Voces de la Tierra: el proyecto de Alberto Silva que retrata la historia viva de los pueblos cordobeses
Alberto Silva no es un nombre que pase desapercibido en nuestra Córdoba, y mucho menos su obra fotográfica y documental, que ha logrado inmortalizar incontables hechos artísticos y culturales. Lo hace con esa mirada tan sensible y precisa, llena de oficio, que atraviesa todo su trabajo.
Siempre con algún proyecto entre manos, en los últimos meses el artista ha recorrido diferentes puntos de la provincia con Voces de la Tierra, transformando los muros de los pueblos en galerías de arte a cielo abierto, con gigantografías de retratos de algunos de sus habitantes.
La idea, según contó a Cultura en la Aldea, surgió a partir del deseo de acercarse más a la gente.
"Siempre dentro de mis proyectos había algo que me llamaba mucho la atención y me interesaba, que era poder estar en contacto con las personas", explicó.
Así nació Voces de la Tierra, una propuesta que combina fotografía, entrevistas, registro audiovisual y arte al aire libre para reconstruir identidades de pequeñas localidades del territorio cordobés.
¿Cómo es el proceso? Silva y su equipo, formado por Leila Soria y Carlos Díaz, visitan durante varias semanas cada pueblo, lo recorren, conversan con vecinos y registran historias cotidianas que luego se transforman en gigantografías instaladas en espacios públicos.
La intención no es solamente artística. También hay una búsqueda vinculada a la identidad y a la memoria colectiva.
"La intención es acrecentar el sentido de pertenencia, evitar de alguna manera que los chicos dejen esos pueblos y que sientan una pasión más fuerte por los lugares donde viven", explica Silva.
Las obras aparecen de manera sorpresiva en paredes de casas y espacios públicos de cada localidad. Los vecinos se despiertan un día y descubren sus propios rostros o conocidos formando parte del paisaje cotidiano.
"Eso genera un montón de pasiones", señala el artista, y cuenta que en muchos casos, las personas retratadas nunca habían sido fotografiadas de ese modo.
"De alguna manera, se les regala una chispa de vida y de efímera inmortalidad, revistiendo con sus imágenes paredes anónimas de lugares cotidianos y otorgándoles una dignidad no revelada. Hay que ponerse en el lugar de alguien que vive en un pueblo de 500 habitantes y que de golpe se encuentra retratado en una gigantografía en una pared", reflexiona.
Voces de la Tierra cuenta con el apoyo de la Agencia Córdoba Cultura y recientemente fue reconocida por la Legislatura de la Provincia de Córdoba por "su aporte a la promoción de la memoria viva y la identidad de las comunidades del interior".
Historias que habitan el territorio
Hasta el momento, el proyecto se llevó a cabo en Charbonier, La Palestina, Quebracho Herrado, San Pedro y Tinoco, lo que se puede traducir en más de 5.000 kilómetros recorridos. Y en cada lugar la experiencia fue diferente, tomó su propia impronta.
En Charbonier, por ejemplo, el equipo contribuyó a recuperar el vínculo del pueblo con el pintor Manuel Reina, nacido en la zona a comienzos del siglo pasado y prácticamente olvidado con el paso del tiempo.

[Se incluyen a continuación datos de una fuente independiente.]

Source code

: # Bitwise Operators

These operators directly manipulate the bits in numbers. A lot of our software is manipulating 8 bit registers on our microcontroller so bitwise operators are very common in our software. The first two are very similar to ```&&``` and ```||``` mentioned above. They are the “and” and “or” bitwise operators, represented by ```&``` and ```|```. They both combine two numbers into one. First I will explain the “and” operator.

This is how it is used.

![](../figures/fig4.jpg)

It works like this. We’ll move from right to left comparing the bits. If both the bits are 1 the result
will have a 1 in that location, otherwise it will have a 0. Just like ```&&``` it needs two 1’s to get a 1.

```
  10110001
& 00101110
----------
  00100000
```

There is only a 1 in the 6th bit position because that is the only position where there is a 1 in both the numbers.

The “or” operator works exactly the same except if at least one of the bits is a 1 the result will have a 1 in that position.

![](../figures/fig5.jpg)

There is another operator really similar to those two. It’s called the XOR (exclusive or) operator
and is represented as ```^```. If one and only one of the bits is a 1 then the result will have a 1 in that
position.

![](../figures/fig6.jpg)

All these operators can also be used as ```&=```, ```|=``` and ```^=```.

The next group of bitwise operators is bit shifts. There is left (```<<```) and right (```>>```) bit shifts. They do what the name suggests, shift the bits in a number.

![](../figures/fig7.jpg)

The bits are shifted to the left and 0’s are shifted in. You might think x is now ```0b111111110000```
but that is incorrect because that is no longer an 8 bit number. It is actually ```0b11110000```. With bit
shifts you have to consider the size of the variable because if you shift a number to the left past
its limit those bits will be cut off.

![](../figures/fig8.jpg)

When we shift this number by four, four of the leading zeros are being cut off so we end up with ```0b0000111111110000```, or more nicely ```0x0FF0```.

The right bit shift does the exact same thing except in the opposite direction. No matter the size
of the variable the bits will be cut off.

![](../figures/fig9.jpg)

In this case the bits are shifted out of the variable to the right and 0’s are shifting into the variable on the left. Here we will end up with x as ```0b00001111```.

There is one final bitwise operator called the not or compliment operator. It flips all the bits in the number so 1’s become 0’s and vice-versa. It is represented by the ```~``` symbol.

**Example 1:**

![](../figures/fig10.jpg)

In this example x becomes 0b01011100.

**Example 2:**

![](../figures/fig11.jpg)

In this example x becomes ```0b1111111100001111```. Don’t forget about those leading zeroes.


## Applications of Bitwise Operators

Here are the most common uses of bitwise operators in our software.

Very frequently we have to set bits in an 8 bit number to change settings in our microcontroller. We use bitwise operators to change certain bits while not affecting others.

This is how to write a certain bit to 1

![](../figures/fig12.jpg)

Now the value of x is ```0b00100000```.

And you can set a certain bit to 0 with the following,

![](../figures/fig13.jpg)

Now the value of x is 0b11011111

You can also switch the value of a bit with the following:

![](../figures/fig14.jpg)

Fue gracias al hallazgo de un poema firmado por el artista plástico, lo que llevó a Silva a ampliar la investigación hasta dar con su casa de nacimiento.

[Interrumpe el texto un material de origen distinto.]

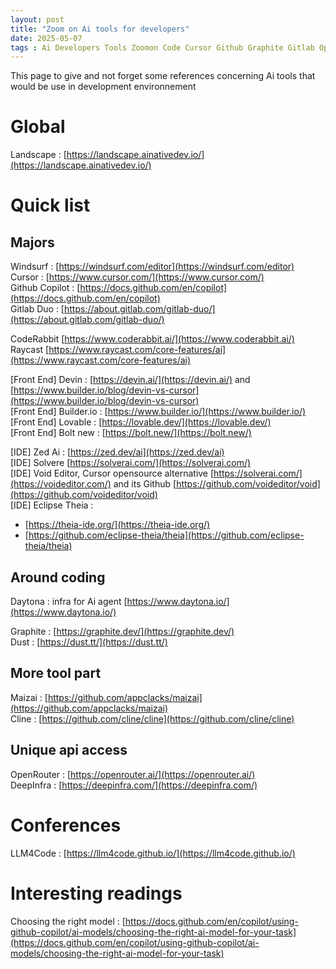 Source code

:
 ```yaml
---
layout: post
title: "Zoom on Ai tools for developers"
date: 2025-05-07
tags : Ai Developers Tools Zoomon Code Cursor Github Graphite Gitlab Openrouter Deepinfra Model Daytona Theia 
---
```


This page to give and not forget some references concerning Ai tools that would be use in development environnement

# Global

Landscape : [https://landscape.ainativedev.io/](https://landscape.ainativedev.io/)        

# Quick list

## Majors

Windsurf : [https://windsurf.com/editor](https://windsurf.com/editor)       
Cursor : [https://www.cursor.com/](https://www.cursor.com/)        
Github Copilot : [https://docs.github.com/en/copilot](https://docs.github.com/en/copilot)       
Gitlab Duo : [https://about.gitlab.com/gitlab-duo/](https://about.gitlab.com/gitlab-duo/)         

CodeRabbit [https://www.coderabbit.ai/](https://www.coderabbit.ai/)        
Raycast [https://www.raycast.com/core-features/ai](https://www.raycast.com/core-features/ai)        

[Front End] Devin : [https://devin.ai/](https://devin.ai/) and [https://www.builder.io/blog/devin-vs-cursor](https://www.builder.io/blog/devin-vs-cursor)      
[Front End] Builder.io : [https://www.builder.io/](https://www.builder.io/)        
[Front End] Lovable : [https://lovable.dev/](https://lovable.dev/)       
[Front End] Bolt new : [https://bolt.new/](https://bolt.new/)       

[IDE] Zed Ai : [https://zed.dev/ai](https://zed.dev/ai)      
[IDE] Solvere [https://solverai.com/](https://solverai.com/)  
[IDE] Void Editor, Cursor opensource alternative [https://solverai.com/](https://voideditor.com/) and its Github [https://github.com/voideditor/void](https://github.com/voideditor/void)        
[IDE] Eclipse Theia : 
* [https://theia-ide.org/](https://theia-ide.org/)     
* [https://github.com/eclipse-theia/theia](https://github.com/eclipse-theia/theia)     

## Around coding

Daytona : infra for Ai agent [https://www.daytona.io/](https://www.daytona.io/)        

Graphite : [https://graphite.dev/](https://graphite.dev/)         
Dust : [https://dust.tt/](https://dust.tt/)         

## More tool part

Maizai : [https://github.com/appclacks/maizai](https://github.com/appclacks/maizai)            
Cline : [https://github.com/cline/cline](https://github.com/cline/cline)       

## Unique api access

OpenRouter : [https://openrouter.ai/](https://openrouter.ai/)         
DeepInfra : [https://deepinfra.com/](https://deepinfra.com/)        

# Conferences

LLM4Code : [https://llm4code.github.io/](https://llm4code.github.io/)        

# Interesting readings

Choosing the right model : [https://docs.github.com/en/copilot/using-github-copilot/ai-models/choosing-the-right-ai-model-for-your-task](https://docs.github.com/en/copilot/using-github-copilot/ai-models/choosing-the-right-ai-model-for-your-task)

"Hoy en el pueblo están pintando paradas de colectivo inspiradas en su obra. Lo trajeron de nuevo a la vida", contó.
Algo similar ocurrió en San Pedro, en el Valle de Traslasierra, donde el trabajo derivó en la restauración digital de fotografías históricas deterioradas.

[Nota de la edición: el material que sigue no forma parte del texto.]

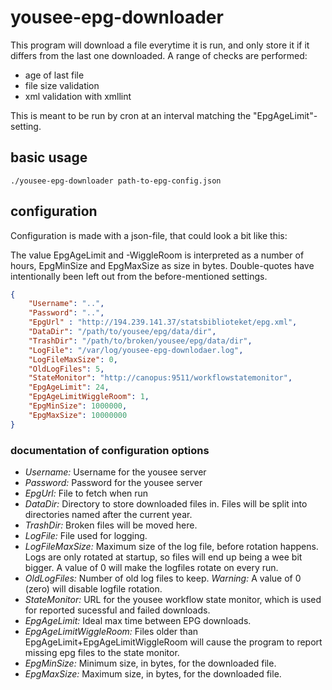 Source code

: # yousee-epg-downloader

This program will download a file everytime it is run, and only store it if it differs from the last
one downloaded. A range of checks are performed:
* age of last file
* file size validation
* xml validation with xmllint

This is meant to be run by cron at an interval matching the "EpgAgeLimit"-setting.

## basic usage

    ./yousee-epg-downloader path-to-epg-config.json


## configuration

Configuration is made with a json-file, that could look a bit like this:

The value EpgAgeLimit and -WiggleRoom is interpreted as a number of hours, EpgMinSize and EpgMaxSize as size in bytes.
Double-quotes have intentionally been left out from the before-mentioned settings.

```json
{
    "Username": "..",
    "Password": "..",
    "EpgUrl" : "http://194.239.141.37/statsbiblioteket/epg.xml",
    "DataDir": "/path/to/yousee/epg/data/dir",
    "TrashDir": "/path/to/broken/yousee/epg/data/dir",
    "LogFile": "/var/log/yousee-epg-downlodaer.log",
    "LogFileMaxSize": 0,
    "OldLogFiles": 5,
    "StateMonitor": "http://canopus:9511/workflowstatemonitor",
    "EpgAgeLimit": 24,
    "EpgAgeLimitWiggleRoom": 1,
    "EpgMinSize": 1000000,
    "EpgMaxSize": 10000000
}
```


### documentation of configuration options

* *Username:* Username for the yousee server
* *Password:* Password for the yousee server
* *EpgUrl:* File to fetch when run
* *DataDir:* Directory to store downloaded files in. Files will be split into directories named after the current year.
* *TrashDir:* Broken files will be moved here.
* *LogFile:* File used for logging.
* *LogFileMaxSize:* Maximum size of the log file, before rotation happens. Logs are only rotated at startup, so files will end up being a wee bit bigger. A value of 0 will make the logfiles rotate on every run.
* *OldLogFiles:* Number of old log files to keep. *Warning:* A value of 0 (zero) will disable logfile rotation.
* *StateMonitor:* URL for the yousee workflow state monitor, which is used for reported sucessful and failed downloads.
* *EpgAgeLimit:* Ideal max time between EPG downloads.
* *EpgAgeLimitWiggleRoom:* Files older than EpgAgeLimit+EpgAgeLimitWiggleRoom will cause the program to report missing epg files to the state monitor.
* *EpgMinSize:* Minimum size, in bytes, for the downloaded file.
* *EpgMaxSize:* Maximum size, in bytes, for the downloaded file.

"Trabajé con cuadros que llevaban más de cien años colgados, algunos estaban deteriorados por la humedad. Los escaneé, los restauré y hasta tuve que volver a pintar partes de algunas imágenes", explicó.
Voces de la Tierra, entonces, cuenta historias de arraigo, orgullo y permanencia a través de los retratos de los habitantes de cada comunidad. Pero va más allá. La obra de Silva evoca tradiciones, historias y contribuye a preservar el patrimonio intangible de las localidades.
Además, vuelve a destacar el fotógrafo, muchas de estas intervenciones se realizan con la colaboración de los vecinos, lo que promueve el diálogo y el intercambio. Entonces, las gigantografías pasan también a ser una herramienta de expresión colectiva.